[Opening Records section]

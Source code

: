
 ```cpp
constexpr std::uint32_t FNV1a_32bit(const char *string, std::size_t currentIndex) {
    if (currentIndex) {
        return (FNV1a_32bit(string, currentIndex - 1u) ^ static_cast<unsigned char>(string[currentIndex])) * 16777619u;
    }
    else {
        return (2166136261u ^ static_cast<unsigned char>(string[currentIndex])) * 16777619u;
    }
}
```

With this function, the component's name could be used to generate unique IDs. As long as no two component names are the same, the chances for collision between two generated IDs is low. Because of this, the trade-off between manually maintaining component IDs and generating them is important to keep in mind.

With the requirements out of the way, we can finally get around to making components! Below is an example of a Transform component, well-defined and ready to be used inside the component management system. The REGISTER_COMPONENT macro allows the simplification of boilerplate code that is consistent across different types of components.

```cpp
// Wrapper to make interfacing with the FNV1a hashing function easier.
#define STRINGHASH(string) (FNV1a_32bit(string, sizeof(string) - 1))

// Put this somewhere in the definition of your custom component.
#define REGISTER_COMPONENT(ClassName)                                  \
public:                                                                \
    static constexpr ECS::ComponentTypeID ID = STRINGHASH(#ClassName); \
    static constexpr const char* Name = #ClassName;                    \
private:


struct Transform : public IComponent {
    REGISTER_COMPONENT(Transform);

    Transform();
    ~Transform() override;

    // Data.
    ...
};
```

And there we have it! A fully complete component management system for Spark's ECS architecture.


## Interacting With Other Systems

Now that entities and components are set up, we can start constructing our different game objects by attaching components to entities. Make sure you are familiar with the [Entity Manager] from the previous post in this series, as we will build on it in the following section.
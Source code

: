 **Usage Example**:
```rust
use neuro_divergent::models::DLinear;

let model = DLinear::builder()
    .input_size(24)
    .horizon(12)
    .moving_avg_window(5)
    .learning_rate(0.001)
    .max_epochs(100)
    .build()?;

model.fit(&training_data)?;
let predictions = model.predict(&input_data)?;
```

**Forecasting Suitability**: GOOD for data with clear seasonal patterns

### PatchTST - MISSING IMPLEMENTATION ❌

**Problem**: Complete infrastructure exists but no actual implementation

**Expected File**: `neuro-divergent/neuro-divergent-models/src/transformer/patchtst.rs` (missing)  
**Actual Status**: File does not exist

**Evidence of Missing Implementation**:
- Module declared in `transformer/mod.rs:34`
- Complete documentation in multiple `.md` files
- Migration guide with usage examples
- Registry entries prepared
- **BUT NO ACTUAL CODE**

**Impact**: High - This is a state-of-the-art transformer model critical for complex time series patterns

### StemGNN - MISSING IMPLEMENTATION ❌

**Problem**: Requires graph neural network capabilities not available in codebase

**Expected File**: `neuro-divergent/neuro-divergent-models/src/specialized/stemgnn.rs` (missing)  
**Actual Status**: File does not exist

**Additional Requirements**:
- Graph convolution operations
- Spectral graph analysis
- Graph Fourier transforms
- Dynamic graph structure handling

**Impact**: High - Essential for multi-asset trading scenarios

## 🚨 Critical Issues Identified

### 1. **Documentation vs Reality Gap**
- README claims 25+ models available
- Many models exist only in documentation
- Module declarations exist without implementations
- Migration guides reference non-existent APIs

[Closing Records section]

# What is expected
Every line of the data must be reproduced exactly.

# Solved problem
Source code

:
 ```cpp
constexpr std::uint32_t FNV1a_32bit(const char *string, std::size_t currentIndex) {
    if (currentIndex) {
        return (FNV1a_32bit(string, currentIndex - 1u) ^ static_cast<unsigned char>(string[currentIndex])) * 16777619u;
    }
    else {
        return (2166136261u ^ static_cast<unsigned char>(string[currentIndex])) * 16777619u;
    }
}
```

With this function, the component's name could be used to generate unique IDs. As long as no two component names are the same, the chances for collision between two generated IDs is low. Because of this, the trade-off between manually maintaining component IDs and generating them is important to keep in mind.

With the requirements out of the way, we can finally get around to making components! Below is an example of a Transform component, well-defined and ready to be used inside the component management system. The REGISTER_COMPONENT macro allows the simplification of boilerplate code that is consistent across different types of components.

```cpp
// Wrapper to make interfacing with the FNV1a hashing function easier.
#define STRINGHASH(string) (FNV1a_32bit(string, sizeof(string) - 1))

// Put this somewhere in the definition of your custom component.
#define REGISTER_COMPONENT(ClassName)                                  \
public:                                                                \
    static constexpr ECS::ComponentTypeID ID = STRINGHASH(#ClassName); \
    static constexpr const char* Name = #ClassName;                    \
private:


struct Transform : public IComponent {
    REGISTER_COMPONENT(Transform);

    Transform();
    ~Transform() override;

    // Data.
    ...
};
```

And there we have it! A fully complete component management system for Spark's ECS architecture.


## Interacting With Other Systems

Now that entities and components are set up, we can start constructing our different game objects by attaching components to entities. Make sure you are familiar with the [Entity Manager] from the previous post in this series, as we will build on it in the following section.
Source code

: **Usage Example**:
```rust
use neuro_divergent::models::DLinear;

let model = DLinear::builder()
    .input_size(24)
    .horizon(12)
    .moving_avg_window(5)
    .learning_rate(0.001)
    .max_epochs(100)
    .build()?;

model.fit(&training_data)?;
let predictions = model.predict(&input_data)?;
```

**Forecasting Suitability**: GOOD for data with clear seasonal patterns

### PatchTST - MISSING IMPLEMENTATION ❌

**Problem**: Complete infrastructure exists but no actual implementation

**Expected File**: `neuro-divergent/neuro-divergent-models/src/transformer/patchtst.rs` (missing)  
**Actual Status**: File does not exist

**Evidence of Missing Implementation**:
- Module declared in `transformer/mod.rs:34`
- Complete documentation in multiple `.md` files
- Migration guide with usage examples
- Registry entries prepared
- **BUT NO ACTUAL CODE**

**Impact**: High - This is a state-of-the-art transformer model critical for complex time series patterns

### StemGNN - MISSING IMPLEMENTATION ❌

**Problem**: Requires graph neural network capabilities not available in codebase

**Expected File**: `neuro-divergent/neuro-divergent-models/src/specialized/stemgnn.rs` (missing)  
**Actual Status**: File does not exist

**Additional Requirements**:
- Graph convolution operations
- Spectral graph analysis
- Graph Fourier transforms
- Dynamic graph structure handling

**Impact**: High - Essential for multi-asset trading scenarios

## 🚨 Critical Issues Identified

### 1. **Documentation vs Reality Gap**
- README claims 25+ models available
- Many models exist only in documentation
- Module declarations exist without implementations
- Migration guides reference non-existent APIs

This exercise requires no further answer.